Preferential expression of potential markers for cancer stem cells in large cell neuroendocrine carcinoma of the lung. An FFPE proteomic study.

Background: Large cell neuroendocrine carcinoma (LCNEC) of the lung, a subtype of large cell carcinoma (LCC), is characterized by neuroendocrine differentiation that small cell lung carcinoma (SCLC) shares. Pre-therapeutic histological distinction between LCNEC and SCLC has so far been problematic, leading to adverse clinical outcome. We started a project establishing protein targets characteristic of LCNEC with a proteomic method using formalin fixed paraffin-embedded (FFPE) tissues, which will help make diagnosis convincing.
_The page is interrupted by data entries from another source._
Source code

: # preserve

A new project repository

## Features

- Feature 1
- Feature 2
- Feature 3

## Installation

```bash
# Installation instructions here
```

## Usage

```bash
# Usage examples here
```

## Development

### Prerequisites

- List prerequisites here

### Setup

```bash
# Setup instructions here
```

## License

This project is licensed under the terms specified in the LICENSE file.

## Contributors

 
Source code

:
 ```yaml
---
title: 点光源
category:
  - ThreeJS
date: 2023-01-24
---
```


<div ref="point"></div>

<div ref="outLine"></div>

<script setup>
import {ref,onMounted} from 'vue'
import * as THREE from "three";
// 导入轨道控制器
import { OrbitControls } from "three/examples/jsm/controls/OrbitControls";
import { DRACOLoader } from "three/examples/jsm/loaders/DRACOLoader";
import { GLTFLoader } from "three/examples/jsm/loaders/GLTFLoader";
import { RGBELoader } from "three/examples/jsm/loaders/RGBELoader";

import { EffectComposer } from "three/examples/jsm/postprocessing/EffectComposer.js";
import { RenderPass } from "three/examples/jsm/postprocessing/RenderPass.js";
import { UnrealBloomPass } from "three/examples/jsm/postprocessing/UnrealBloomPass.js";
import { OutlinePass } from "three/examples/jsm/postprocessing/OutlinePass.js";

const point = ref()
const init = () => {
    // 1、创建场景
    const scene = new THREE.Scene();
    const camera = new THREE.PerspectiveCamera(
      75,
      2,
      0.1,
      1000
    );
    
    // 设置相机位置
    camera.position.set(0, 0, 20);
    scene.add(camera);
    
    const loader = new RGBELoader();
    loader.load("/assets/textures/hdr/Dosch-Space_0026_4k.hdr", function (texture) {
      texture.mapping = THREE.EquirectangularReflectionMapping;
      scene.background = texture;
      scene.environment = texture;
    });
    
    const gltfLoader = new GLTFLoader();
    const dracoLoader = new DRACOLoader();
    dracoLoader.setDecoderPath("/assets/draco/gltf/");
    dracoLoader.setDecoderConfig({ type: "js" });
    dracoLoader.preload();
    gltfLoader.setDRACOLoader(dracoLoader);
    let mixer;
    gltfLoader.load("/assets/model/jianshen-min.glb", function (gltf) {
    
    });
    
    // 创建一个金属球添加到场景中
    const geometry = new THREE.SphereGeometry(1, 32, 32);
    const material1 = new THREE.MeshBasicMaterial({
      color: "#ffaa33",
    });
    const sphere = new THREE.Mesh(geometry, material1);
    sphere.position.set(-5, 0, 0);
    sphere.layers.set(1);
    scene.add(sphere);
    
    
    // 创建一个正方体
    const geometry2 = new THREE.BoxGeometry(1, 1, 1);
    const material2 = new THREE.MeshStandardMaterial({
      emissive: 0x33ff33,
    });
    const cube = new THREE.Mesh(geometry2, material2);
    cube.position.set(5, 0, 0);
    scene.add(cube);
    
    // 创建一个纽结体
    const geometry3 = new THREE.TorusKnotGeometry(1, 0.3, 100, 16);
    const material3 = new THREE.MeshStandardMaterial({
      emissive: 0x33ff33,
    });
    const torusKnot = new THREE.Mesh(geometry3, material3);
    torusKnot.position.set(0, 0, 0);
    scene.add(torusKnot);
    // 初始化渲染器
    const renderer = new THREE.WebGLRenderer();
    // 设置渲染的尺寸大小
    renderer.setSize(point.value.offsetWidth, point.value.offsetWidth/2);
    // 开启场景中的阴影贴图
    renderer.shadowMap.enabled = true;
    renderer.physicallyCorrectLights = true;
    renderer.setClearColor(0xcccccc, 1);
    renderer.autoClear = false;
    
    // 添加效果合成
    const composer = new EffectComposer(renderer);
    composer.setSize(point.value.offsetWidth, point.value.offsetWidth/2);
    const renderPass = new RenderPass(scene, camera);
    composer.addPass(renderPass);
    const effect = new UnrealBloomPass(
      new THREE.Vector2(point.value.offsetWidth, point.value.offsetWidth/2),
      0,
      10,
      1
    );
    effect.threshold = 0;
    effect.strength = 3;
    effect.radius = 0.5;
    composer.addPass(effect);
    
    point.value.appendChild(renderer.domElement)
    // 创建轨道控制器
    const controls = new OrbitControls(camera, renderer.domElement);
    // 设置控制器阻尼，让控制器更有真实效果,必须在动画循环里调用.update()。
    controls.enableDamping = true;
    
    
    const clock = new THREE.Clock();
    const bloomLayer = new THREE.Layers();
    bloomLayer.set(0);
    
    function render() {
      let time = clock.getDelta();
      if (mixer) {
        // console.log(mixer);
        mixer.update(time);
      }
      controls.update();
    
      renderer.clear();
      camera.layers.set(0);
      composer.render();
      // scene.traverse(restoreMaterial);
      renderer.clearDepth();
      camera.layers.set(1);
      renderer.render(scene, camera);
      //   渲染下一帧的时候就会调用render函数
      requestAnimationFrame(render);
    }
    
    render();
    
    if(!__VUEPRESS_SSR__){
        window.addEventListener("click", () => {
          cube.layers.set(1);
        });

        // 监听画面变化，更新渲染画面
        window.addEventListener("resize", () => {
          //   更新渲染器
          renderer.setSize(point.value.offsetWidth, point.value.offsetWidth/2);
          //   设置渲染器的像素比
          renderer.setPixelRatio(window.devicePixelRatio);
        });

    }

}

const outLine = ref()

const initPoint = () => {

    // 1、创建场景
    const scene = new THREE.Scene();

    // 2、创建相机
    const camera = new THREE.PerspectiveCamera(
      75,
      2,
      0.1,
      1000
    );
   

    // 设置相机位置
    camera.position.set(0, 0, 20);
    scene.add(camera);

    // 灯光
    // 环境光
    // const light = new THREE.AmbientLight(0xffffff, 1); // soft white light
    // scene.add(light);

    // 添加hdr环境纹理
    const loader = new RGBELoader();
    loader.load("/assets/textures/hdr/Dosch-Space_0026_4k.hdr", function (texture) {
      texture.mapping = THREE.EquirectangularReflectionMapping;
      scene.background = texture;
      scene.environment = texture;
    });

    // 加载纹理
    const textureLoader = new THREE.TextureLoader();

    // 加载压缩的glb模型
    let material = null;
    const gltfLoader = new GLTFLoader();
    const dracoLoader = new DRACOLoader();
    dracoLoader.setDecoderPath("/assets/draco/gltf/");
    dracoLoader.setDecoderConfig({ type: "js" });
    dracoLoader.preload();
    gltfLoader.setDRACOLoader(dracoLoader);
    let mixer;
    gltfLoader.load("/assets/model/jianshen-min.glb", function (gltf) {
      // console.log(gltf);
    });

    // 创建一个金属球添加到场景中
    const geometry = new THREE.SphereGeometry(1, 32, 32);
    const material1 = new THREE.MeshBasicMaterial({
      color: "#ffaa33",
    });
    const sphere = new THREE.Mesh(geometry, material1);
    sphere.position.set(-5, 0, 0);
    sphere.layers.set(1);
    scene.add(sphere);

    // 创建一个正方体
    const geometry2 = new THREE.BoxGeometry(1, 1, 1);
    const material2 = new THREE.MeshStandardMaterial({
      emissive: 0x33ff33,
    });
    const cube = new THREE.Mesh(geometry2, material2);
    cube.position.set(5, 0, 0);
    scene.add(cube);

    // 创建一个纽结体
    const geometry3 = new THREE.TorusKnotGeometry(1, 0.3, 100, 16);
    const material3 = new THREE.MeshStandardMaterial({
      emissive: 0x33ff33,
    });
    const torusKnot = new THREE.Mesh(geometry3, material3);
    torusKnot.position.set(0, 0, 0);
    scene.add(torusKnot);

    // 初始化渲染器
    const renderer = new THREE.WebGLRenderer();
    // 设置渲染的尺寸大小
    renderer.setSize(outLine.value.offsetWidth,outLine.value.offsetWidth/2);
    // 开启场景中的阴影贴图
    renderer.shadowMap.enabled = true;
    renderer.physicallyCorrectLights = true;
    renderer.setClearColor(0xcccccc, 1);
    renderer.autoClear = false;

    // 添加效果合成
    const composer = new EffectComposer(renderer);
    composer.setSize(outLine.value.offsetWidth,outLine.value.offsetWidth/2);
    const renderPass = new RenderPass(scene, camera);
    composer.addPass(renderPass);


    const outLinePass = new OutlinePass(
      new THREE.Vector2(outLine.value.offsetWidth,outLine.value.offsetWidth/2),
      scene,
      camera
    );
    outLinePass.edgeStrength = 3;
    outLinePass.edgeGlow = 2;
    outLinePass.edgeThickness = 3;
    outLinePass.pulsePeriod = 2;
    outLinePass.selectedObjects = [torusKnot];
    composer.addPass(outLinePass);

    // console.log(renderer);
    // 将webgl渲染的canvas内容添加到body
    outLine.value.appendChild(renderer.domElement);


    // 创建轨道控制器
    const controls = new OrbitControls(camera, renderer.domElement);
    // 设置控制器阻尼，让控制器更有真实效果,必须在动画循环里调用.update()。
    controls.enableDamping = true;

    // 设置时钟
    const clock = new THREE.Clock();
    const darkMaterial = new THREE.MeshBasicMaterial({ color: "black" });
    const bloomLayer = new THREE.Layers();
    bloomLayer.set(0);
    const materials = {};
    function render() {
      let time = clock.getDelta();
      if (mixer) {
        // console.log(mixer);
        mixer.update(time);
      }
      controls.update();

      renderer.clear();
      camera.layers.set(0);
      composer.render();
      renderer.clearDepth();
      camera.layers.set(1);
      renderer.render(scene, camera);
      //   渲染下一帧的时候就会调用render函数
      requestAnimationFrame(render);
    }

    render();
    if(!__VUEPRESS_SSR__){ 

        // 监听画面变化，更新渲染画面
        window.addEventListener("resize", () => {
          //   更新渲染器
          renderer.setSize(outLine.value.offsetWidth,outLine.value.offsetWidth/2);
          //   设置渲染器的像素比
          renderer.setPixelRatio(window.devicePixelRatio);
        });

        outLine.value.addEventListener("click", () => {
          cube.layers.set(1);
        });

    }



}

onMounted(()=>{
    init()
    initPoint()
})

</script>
Methods: Cancer cells were collected by laser microdissection from cancer foci in FFPE tissues of LCNEC (n = 4), SCLC (n = 5), and LCC (n = 5) with definite histological diagnosis. Proteins were extracted from the harvested sections, trypsin-digested, and subjected to HPLC/mass spectrometry. Proteins identified by database search were semi-quantified by spectral counting and statistically sorted by pair-wise G-statistics. The results were immunohistochemically verified using a total of 10 cases for each group to confirm proteomic results.

Results: A total of 1981 proteins identified from the three cancer groups were subjected to pair-wise G-test under p < 0.05 and specificity of a protein's expression to LCNEC was checked using a 3D plot with the coordinates comprising G-statistic values for every two group comparisons. We identified four protein candidates preferentially expressed in LCNEC compared with SCLC with convincingly low p-values: aldehyde dehydrogenase 1 family member A1 (AL1A1) (p = 6.1 × 10-4), aldo-keto reductase family 1 members C1 (AK1C1) (p = 9.6x10-10) and C3 (AK1C3) (p = 3.9x10-10) and CD44 antigen (p = 0.021). These p-values were confirmed by non-parametric exact inference tests. Interestingly, all these candidates would belong to cancer stem cell markers. Immunohistochmistry supported proteomic results.

Conclusions: These results suggest that candidate biomarkers of LCNEC were related to cancer stem cells and this proteomic approach via FFPE samples was effective to detect them.